The development of fast and precise models to predict drug resistance in HIV-1 is highly important to enable a highly effective personalized therapy. Cross-resistance information can be exploited to improve prediction accuracy of computational drug resistance models.

Peer Review reports


According to estimations by the World Health Organization (WHO) around 35 million people are HIV infected in 2013 worldwide. Moreover, 2.1 million individuals were newly infected in 2013. Although antiretroviral therapy has been steadily improved in the last decades, resistance against antiretroviral drugs is still a serious clinical problem. Driving force of drug resistance is the genetic variation of the virus caused by the high mutation rate paired with a fast replication cycle [1].

An HIV-1 therapy typically contains a combination of three or even four active pharmaceutical ingredients from different drug classes, thus inhibiting different steps in the replication cycle of HIV. Classical therapies employ two nucleoside reverse transcriptase inhibitors (NRTIs) combined with one non-nucleoside reverse transcriptase inhibitor (NNRTI) or one protease inhibitor (PI). New drug classes, such as Integrase Inhibitors (INIs), and entry inhibitors, enable alternative therapies when resistance mutations are already present. PIs prevent viral replication by inhibiting the activity of HIV-1 protease, an enzyme used by the viruses to cleave nascent polypeptides into functional proteins. They are designed to have a high affinity to the catalytic center of the HIV protease, thereby hampering its enzymatic activity. NRTIs and NNRTIs inhibit the activity of the reverse transcriptase (RT). NRTIs are nucleoside analogs, and therefore compete for the RT with the natural nucleosides. An incorporation of an NRTI leads to a premature termination of the viral genome replication. In contrast, NNRTIs are non-competitive inhibitors of the RT. They inhibit the movement of protein domains of the RT that is needed to carry out the process of DNA synthesis.

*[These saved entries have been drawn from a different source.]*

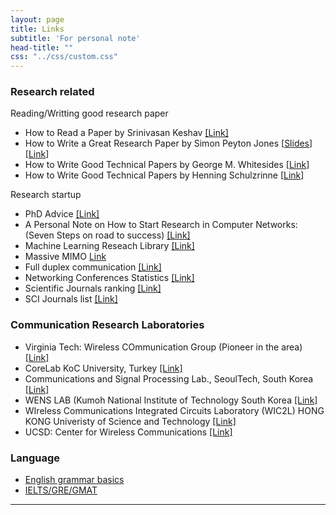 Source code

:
 ```yaml
---
layout: page
title: Links
subtitle: 'For personal note'
head-title: ""
css: "../css/custom.css"
---
```


### Research related
Reading/Writting good research paper
- How to Read a Paper by Srinivasan Keshav [[Link]](http://ccr.sigcomm.org/online/files/p83-keshavA.pdf)
- How to Write a Great Research Paper by Simon Peyton Jones [[Slides](https://www.microsoft.com/en-us/research/wp-content/uploads/2016/07/How-to-write-a-great-research-paper.pdf)] [[Link](https://www.youtube.com/watch?v=VK51E3gHENc)]
- How to Write Good Technical Papers by George M. Whitesides [[Link](https://intra.ece.ucr.edu/~rlake/Whitesides_writing_res_paper.pdf)]
- How to Write Good Technical Papers by Henning Schulzrinne [[Link](http://www.cs.columbia.edu/~hgs/etc/writing-style.html)]


Research startup
- PhD Advice [[Link]](http://www.eecs.harvard.edu/htk/phdadvice/)
- A Personal Note on How to Start Research in Computer Networks: (Seven Steps on road to success) [[Link]](https://www.cise.ufl.edu/~helmy/cis6930/research-start.html)
- Machine Learning Reseach Library [[Link]](https://mlc.committees.comsoc.org/research-library/)
- Massive MIMO [Link](https://massivemimo.eu/research-library)
- Full duplex communication [[Link]](http://wireless.pku.edu.cn/home/songly/fd.htm)
- Networking Conferences Statistics [[Link]](http://www.cs.ucsb.edu/~almeroth/conf/stats/)
- Scientific Journals ranking [[Link]](http://www.scimagojr.com/journalrank.php?category=1705)
- SCI Journals list [[Link]](http://sci-thomsonreuters.org/)

### Communication Research Laboratories 
- Virginia Tech: Wireless COmmunication Group (Pioneer in the area) [[Link]](https://wireless.vt.edu/people.html)
- CoreLab KoC University, Turkey [[Link]](https://corelab.ku.edu.tr/tools/)
- Communications and Signal Processing Lab., SeoulTech, South Korea [[Link]](https://csp.seoultech.ac.kr/index.do)
- WENS LAB (Kumoh National Institute of Technology South Korea [[Link]](http://wens.re.kr/home/)
- WIreless Communications Integrated Circuits Laboratory (WIC2L) HONG KONG Univeristy of Science and Technology [[Link]](https://wic2l.home.ece.ust.hk/people.html)
- UCSD: Center for Wireless Communications [[Link]](http://cwc.ucsd.edu/)

### Language
- [English grammar basics](http://www.english-for-students.com/Grammar-2.html)
- [IELTS/GRE/GMAT](https://drive.google.com/drive/folders/0B2jZERjUXCHhZnB5T0tpY2ZyRmc)

----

A combination therapy is highly effective in suppressing viral replication, however, the emergence of resistant HIV-1 variants frequently occurs. An important aspect of resistance mutations, namely the occurrence of cross-resistance, has been addressed only recently. Cross-resistance has been frequently found in HIV, leading to resistance not only against a drug from the current treatment, but also to other not yet applied drugs from the same class. These cross-resistance mutations have been described for almost all drug classes, e.g. for PIs, NRTIs, and NNRTIs [2, 3].

In the recent years, machine learning algorithms have improved the development of mathematical models to predict drug resistance, ranging from simple mutation tables over decision trees [4], support vector machines [5], rule-based systems [6] to random forests [7]. In another study, Brandt et al. [8] used multi-label approaches to predict therapy outcome without genotypic information of the virus. Today, the most widely applied tools for resistance prediction are geno2pheno [9] and HIVdb [10]. Geno2pheno applies support vector machines to classify sequences as resistant or susceptible. The HIVdb algorithm uses penalty scores for each mutation within a sequence. The scores are summed up in order to reflect the level of resistance against a certain drug with levels ranging from susceptible to high-level resistance.

However, the use of cross-resistance profiles to improve resistance prediction was hitherto rather neglected and have been only applied in a few studies so far [11, 12]. We were the first to exploit cross-resistance information to improve computational drug resistance prediction by means of multi-label learning [11]. We demonstrated an increased prediction accuracy for six nucleoside analogues by using multi-label classification (MLC) methods, namely classifier chains (CCs) and ensembles of classifier chains (ECCs) in combination with cross-resistance information. In the current study, we applied the MLC methods described in Heider et al. [11] on protease sequences and non-nucleoside reverse transcriptase sequences to investigate whether higher prediction capabilities compared to binary classification could be achieved.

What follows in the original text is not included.